There are many advances in the field of Autism Spectrum Disorder (ASD) research, but one in particular showing great promise is the field of animal therapy. It is an alternative therapy that uses dogs, horses, and even dolphins to help autistic children gain better pro-social behavior through interaction with animals.
Only a small amount of research has been completed so far, but the few studies have already shown that therapy with animals helps children with ASD. In one study in particular conducted by Berry et al., animal therapy was found to reduce stress, anxiety, and irritation in autistic children.
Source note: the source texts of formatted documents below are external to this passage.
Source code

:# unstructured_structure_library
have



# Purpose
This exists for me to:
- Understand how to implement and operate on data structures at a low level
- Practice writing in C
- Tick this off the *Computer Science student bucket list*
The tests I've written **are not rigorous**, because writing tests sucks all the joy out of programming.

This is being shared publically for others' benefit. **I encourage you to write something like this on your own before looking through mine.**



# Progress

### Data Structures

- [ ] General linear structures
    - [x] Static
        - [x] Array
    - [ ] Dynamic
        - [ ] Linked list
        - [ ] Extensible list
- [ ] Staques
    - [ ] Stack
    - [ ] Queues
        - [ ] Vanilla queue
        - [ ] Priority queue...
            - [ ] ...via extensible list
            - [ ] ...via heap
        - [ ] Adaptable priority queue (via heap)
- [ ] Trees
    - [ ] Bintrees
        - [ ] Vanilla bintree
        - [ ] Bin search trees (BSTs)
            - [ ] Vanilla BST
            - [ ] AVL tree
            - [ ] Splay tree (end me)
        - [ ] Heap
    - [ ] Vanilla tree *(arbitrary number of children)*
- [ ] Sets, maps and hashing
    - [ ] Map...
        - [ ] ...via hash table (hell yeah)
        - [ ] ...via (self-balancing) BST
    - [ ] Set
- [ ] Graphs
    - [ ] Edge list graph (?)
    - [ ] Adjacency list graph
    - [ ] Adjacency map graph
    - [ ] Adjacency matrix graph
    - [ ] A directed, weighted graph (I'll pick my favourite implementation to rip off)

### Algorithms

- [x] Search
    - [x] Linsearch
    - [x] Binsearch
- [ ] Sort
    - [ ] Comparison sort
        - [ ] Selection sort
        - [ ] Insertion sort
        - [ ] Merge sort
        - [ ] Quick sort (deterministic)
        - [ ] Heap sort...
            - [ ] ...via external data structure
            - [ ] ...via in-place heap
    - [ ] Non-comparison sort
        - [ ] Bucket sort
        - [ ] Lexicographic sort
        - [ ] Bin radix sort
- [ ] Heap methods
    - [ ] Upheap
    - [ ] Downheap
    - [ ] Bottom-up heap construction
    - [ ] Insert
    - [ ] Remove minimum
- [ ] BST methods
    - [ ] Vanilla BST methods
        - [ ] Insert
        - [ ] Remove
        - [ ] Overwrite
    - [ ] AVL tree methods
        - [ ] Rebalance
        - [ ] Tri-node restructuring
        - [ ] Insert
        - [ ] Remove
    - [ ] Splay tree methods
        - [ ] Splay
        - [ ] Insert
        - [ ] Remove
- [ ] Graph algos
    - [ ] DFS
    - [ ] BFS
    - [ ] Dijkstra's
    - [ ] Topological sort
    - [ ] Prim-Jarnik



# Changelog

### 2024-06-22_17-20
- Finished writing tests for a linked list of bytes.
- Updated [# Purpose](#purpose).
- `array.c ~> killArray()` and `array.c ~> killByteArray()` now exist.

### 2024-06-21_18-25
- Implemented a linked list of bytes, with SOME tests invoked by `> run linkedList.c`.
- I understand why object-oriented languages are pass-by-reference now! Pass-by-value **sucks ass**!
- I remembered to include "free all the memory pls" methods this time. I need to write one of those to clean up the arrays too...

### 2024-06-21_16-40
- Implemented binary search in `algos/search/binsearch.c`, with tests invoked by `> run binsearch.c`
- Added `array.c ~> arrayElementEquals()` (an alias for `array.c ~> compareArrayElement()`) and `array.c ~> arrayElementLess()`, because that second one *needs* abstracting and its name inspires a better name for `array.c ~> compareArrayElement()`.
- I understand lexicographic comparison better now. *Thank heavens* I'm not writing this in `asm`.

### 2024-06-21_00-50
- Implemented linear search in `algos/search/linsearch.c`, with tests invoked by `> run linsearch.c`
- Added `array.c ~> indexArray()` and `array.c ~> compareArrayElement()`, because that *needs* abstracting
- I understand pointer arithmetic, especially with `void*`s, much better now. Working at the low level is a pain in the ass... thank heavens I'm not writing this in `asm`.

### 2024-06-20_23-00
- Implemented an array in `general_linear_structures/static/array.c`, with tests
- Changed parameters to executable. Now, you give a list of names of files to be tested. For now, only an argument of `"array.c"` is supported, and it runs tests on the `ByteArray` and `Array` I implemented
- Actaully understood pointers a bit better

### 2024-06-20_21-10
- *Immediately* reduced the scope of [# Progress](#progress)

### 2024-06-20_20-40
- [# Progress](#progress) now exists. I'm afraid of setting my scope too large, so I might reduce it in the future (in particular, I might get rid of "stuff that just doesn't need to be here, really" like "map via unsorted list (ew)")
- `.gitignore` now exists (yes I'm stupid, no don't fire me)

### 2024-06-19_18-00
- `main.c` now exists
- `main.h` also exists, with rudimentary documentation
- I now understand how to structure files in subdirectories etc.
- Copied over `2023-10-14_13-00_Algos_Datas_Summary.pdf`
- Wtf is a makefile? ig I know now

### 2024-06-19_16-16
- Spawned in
Most research has used dogs and horses, but other animals, including the Berry et al. study, is taking a closer look at dolphins. One particular study rewards children with ASD by letting them swim with dolphins for completing a pre-determined task.
Horse therapy is showing great results, too. In the “psycho-educational horseback riding” study, Japanese researchers used horse-back riding for children with Pervasive Developmental Disorder (PDD). The study determined children showed enhanced verbal and nonverbal communication skills, more emotional expression, and even better eye contact after spending time with therapy horses. While ASD wasn’t specifically targeted in this study, it has a parallel and promising connection to alternative autism therapies.
A study conducted by Laurel Redefer and Joan Goodman emphasized the value of horse and dog therapy for children with ASD. The results showed that animal therapy reduced autistic behaviors like hand-posturing, humming, repetitive jumping, etc. Also, test subject’s behavior changed after therapy, resulting in autistic children joining in on games with therapists, seeking affection, and even imitating the therapist’s actions in a playful way.
The research so far supports the idea that a child with ASD can make a meaningful connection with a pet, which in turn facilitates better social interaction and functionality. In a study done by Beck & Madresh, they found that the connection between humans and animals provided a sense of security, emotional support, and a sense of relief in difficult situations, especially for children suffering from autism.
While there are plenty of studies being performed in the field of genetics, physiological, and environmental causes of ASD, alternative methods like animal therapy need much more research. The results so far have proven that social interaction and autistic behaviors can be altered and better controlled through animal therapy. This is a promising field of research, and one we’ve only scratched the surface of so far. There is still much more work that needs to be done so that we have better alternative methods for children living with ASD.